##### STORED DATA
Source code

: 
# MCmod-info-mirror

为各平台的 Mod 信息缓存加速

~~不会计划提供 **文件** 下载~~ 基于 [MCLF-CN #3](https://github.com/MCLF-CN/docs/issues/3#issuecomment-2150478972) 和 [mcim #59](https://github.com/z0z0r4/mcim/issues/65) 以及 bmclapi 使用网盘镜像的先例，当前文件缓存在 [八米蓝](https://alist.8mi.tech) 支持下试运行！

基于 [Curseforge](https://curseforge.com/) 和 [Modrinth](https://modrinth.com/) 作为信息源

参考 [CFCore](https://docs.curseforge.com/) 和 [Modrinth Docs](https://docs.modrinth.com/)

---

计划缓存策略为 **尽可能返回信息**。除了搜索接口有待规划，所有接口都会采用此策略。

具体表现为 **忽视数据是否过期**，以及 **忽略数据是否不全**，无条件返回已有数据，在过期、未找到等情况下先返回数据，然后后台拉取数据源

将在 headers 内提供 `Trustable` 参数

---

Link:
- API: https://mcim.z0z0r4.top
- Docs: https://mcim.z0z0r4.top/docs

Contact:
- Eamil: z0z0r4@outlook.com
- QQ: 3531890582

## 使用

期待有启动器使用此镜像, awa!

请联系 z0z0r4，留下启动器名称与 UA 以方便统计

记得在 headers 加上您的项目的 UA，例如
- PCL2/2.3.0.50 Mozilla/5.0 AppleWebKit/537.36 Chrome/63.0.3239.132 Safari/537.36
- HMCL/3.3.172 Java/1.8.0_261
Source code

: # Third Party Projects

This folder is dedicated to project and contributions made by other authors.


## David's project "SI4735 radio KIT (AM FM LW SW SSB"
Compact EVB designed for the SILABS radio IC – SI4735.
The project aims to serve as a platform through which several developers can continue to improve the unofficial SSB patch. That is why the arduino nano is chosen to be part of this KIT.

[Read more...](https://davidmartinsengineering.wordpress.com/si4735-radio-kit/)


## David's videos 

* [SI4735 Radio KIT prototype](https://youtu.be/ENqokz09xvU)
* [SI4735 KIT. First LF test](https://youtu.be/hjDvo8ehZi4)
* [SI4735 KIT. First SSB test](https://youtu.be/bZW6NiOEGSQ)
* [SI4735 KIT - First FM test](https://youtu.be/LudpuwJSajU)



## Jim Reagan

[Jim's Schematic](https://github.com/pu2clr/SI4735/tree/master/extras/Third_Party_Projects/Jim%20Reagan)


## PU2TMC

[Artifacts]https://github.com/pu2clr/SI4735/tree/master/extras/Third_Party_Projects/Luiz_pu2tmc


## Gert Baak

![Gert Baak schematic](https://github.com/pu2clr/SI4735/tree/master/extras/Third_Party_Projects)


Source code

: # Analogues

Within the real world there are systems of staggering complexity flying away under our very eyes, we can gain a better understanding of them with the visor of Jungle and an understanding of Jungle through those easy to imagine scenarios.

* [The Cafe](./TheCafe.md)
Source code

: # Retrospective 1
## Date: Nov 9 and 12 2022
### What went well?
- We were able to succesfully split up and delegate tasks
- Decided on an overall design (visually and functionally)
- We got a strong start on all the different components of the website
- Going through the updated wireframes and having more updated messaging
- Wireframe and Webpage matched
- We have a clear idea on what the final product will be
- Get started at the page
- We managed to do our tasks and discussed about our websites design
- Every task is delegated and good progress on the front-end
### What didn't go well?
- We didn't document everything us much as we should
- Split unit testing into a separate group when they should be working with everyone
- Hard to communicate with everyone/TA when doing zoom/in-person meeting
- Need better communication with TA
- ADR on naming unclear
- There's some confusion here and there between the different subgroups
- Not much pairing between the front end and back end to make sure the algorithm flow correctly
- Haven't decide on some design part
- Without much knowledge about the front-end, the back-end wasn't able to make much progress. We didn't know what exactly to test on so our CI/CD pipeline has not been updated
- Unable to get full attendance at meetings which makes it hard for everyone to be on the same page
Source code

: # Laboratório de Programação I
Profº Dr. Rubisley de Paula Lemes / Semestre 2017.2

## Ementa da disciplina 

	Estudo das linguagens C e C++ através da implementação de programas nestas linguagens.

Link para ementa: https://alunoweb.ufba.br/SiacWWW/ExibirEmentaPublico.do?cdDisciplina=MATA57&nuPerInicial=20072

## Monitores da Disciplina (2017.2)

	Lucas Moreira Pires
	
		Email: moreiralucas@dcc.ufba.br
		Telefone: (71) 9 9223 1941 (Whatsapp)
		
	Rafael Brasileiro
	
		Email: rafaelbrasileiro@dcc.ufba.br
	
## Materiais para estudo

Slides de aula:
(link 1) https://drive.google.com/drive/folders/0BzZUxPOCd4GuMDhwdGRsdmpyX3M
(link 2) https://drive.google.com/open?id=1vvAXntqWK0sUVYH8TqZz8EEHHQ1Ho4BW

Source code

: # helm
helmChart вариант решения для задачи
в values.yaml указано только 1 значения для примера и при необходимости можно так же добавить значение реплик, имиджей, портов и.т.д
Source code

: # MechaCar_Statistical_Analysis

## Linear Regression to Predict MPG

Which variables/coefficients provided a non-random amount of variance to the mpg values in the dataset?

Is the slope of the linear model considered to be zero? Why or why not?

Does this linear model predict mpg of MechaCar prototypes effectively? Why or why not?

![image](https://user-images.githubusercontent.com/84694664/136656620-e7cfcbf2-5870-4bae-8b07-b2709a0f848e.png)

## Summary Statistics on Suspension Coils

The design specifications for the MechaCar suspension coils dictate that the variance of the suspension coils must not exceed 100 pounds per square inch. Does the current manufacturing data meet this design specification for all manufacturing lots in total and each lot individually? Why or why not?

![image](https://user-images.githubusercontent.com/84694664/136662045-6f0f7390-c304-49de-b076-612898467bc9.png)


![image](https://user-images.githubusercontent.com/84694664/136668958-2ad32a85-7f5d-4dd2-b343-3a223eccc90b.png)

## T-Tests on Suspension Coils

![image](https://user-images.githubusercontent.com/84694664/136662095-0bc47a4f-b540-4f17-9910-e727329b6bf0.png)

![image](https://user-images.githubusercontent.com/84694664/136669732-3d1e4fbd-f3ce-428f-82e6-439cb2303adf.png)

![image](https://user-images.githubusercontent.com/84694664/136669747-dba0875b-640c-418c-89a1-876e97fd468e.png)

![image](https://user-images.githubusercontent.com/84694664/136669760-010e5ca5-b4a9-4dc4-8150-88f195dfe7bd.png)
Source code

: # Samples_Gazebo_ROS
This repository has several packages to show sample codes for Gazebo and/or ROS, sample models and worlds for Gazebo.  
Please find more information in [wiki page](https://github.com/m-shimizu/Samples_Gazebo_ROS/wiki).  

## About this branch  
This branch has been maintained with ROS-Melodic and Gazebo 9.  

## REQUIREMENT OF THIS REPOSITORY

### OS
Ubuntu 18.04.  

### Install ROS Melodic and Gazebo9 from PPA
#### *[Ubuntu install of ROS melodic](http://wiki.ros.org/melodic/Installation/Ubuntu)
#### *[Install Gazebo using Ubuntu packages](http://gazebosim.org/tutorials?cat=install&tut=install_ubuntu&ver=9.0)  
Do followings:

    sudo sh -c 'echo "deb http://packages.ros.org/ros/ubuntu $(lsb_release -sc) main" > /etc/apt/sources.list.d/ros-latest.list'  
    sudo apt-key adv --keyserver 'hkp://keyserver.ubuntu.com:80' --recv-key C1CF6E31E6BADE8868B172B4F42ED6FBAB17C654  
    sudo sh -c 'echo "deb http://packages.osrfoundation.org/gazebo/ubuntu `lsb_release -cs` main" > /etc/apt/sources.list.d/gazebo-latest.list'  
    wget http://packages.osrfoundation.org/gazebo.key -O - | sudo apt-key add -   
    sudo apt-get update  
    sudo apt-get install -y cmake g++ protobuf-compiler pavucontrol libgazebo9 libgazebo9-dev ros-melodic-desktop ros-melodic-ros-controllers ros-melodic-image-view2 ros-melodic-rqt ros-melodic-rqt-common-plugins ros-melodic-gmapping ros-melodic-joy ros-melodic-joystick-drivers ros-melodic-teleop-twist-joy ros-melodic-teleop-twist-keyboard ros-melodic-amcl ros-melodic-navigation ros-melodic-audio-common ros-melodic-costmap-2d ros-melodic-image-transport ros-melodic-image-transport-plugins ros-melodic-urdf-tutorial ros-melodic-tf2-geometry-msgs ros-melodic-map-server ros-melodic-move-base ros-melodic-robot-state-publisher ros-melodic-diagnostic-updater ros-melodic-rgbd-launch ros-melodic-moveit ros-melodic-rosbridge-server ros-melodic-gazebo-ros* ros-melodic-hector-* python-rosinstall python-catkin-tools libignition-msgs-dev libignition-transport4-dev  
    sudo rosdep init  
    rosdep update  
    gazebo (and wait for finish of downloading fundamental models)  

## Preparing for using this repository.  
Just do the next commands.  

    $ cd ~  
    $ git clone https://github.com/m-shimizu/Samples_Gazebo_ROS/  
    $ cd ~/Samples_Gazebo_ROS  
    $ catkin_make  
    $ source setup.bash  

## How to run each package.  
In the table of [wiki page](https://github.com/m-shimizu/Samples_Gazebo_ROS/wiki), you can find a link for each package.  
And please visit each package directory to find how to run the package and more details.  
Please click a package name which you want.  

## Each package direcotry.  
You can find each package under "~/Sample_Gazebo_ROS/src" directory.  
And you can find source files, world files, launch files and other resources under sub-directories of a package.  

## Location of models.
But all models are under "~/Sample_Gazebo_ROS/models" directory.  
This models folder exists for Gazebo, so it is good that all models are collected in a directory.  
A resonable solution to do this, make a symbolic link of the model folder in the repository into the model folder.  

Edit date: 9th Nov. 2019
##########
- **WORK TO COMPLETE**
Look above for the line holding "de Programação I", then set down exactly that line and every line after it up to and including the line holding "Estudo das linguagens", with nothing else.

- **ANSWER SPACE**
: # Laboratório de Programação I
Profº Dr. Rubisley de Paula Lemes / Semestre 2017.2

## Ementa da disciplina 

	Estudo das linguagens C e C++ através da implementação de programas nestas linguagens.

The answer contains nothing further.